Source data:
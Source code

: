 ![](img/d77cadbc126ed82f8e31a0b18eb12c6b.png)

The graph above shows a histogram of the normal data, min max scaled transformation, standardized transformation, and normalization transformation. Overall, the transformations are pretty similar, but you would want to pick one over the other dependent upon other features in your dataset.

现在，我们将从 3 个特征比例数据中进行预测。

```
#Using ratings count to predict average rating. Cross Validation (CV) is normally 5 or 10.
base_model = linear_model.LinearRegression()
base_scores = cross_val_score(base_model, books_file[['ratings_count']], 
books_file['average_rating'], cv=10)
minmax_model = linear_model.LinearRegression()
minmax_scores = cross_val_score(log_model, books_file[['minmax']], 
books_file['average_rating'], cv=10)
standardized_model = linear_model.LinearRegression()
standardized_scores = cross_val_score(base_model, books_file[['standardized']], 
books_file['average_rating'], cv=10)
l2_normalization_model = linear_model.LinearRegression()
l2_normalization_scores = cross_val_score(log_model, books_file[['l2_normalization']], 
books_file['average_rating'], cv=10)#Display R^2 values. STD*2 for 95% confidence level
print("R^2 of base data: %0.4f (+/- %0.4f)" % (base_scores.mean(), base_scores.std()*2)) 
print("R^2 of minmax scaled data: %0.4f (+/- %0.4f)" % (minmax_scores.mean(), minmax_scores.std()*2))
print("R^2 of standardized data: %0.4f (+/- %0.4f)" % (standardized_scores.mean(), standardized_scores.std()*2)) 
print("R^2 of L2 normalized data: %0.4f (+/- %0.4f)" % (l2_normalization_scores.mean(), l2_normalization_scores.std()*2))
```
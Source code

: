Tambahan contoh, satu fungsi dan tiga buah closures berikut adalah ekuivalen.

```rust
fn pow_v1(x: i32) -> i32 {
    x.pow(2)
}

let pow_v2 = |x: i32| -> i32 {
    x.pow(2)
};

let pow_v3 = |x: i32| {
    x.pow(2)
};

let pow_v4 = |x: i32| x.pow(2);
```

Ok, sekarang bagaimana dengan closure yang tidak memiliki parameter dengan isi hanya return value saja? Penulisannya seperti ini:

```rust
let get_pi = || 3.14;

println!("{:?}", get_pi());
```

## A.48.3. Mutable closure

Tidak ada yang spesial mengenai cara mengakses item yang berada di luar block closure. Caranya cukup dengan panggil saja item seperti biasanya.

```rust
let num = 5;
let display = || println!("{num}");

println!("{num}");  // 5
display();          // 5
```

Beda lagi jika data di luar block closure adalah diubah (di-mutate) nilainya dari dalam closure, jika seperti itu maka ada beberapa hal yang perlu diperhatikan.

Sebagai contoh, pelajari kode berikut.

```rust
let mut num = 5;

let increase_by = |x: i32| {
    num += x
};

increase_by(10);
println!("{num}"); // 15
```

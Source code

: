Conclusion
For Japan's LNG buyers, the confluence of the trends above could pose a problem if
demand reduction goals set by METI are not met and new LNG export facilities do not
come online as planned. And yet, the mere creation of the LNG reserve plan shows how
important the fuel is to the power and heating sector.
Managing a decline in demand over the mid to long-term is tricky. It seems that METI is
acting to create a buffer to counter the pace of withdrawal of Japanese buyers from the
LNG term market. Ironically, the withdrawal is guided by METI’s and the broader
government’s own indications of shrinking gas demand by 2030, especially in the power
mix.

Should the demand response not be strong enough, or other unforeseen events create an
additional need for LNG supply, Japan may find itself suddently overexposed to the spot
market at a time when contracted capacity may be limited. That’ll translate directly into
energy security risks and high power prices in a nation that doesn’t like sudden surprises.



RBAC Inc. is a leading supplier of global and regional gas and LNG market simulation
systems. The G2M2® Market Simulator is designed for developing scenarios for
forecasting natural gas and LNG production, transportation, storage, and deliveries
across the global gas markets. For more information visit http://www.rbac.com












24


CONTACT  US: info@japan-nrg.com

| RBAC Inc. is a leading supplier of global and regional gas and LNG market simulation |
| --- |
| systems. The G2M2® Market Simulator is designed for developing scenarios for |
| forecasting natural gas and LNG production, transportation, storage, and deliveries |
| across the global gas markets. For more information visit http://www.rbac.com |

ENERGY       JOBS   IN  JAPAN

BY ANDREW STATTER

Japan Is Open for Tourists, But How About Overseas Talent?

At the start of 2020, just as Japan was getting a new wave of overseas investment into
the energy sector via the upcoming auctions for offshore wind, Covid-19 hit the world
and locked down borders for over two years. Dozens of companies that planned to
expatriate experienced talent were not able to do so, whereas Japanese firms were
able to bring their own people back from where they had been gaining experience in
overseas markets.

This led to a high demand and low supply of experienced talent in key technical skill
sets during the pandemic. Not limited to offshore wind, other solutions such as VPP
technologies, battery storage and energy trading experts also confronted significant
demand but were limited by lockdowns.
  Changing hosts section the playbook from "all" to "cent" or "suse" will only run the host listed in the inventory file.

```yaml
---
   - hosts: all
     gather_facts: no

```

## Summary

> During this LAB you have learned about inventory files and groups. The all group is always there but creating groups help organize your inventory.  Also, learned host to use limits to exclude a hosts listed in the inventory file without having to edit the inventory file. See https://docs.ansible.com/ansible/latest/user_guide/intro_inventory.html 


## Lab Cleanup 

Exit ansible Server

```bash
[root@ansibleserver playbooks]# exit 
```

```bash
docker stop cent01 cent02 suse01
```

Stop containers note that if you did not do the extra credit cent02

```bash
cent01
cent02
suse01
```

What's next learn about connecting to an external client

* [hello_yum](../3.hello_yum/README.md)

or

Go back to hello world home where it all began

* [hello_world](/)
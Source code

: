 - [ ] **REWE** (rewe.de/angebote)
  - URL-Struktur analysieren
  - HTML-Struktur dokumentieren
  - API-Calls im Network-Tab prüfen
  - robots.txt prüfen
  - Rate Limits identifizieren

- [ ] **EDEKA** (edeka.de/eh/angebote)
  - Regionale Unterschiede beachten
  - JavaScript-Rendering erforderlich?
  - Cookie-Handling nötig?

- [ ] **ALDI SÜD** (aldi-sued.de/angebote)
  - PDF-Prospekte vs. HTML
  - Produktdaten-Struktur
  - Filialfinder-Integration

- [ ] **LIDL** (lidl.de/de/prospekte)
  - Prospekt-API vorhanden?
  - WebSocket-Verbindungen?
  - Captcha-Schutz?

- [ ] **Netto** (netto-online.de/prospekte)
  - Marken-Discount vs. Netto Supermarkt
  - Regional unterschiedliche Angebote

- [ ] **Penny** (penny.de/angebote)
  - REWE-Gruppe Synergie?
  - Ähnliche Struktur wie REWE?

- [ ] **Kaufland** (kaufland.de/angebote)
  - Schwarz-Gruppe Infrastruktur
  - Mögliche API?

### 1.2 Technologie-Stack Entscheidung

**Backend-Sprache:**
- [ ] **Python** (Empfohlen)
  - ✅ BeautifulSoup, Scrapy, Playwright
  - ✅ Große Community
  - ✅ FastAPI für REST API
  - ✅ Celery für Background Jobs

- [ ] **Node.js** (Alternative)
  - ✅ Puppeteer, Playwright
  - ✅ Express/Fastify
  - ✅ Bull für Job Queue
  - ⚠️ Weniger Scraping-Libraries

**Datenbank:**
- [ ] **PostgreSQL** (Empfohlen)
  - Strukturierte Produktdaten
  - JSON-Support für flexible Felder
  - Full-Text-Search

Problem requirements: Write out, word for word, the line containing "- Cookie-Handling nötig?" and all the lines after it in the entries above, and nothing more.

Written solution:
  - Cookie-Handling nötig?

- [ ] **ALDI SÜD** (aldi-sued.de/angebote)
  - PDF-Prospekte vs. HTML
  - Produktdaten-Struktur
  - Filialfinder-Integration

- [ ] **LIDL** (lidl.de/de/prospekte)
  - Prospekt-API vorhanden?
  - WebSocket-Verbindungen?
  - Captcha-Schutz?

- [ ] **Netto** (netto-online.de/prospekte)
  - Marken-Discount vs. Netto Supermarkt
  - Regional unterschiedliche Angebote

- [ ] **Penny** (penny.de/angebote)
  - REWE-Gruppe Synergie?
  - Ähnliche Struktur wie REWE?

- [ ] **Kaufland** (kaufland.de/angebote)
  - Schwarz-Gruppe Infrastruktur
  - Mögliche API?

### 1.2 Technologie-Stack Entscheidung

**Backend-Sprache:**
- [ ] **Python** (Empfohlen)
  - ✅ BeautifulSoup, Scrapy, Playwright
  - ✅ Große Community
  - ✅ FastAPI für REST API
  - ✅ Celery für Background Jobs

- [ ] **Node.js** (Alternative)
  - ✅ Puppeteer, Playwright
  - ✅ Express/Fastify
  - ✅ Bull für Job Queue
  - ⚠️ Weniger Scraping-Libraries

**Datenbank:**
- [ ] **PostgreSQL** (Empfohlen)
  - Strukturierte Produktdaten
  - JSON-Support für flexible Felder
  - Full-Text-Search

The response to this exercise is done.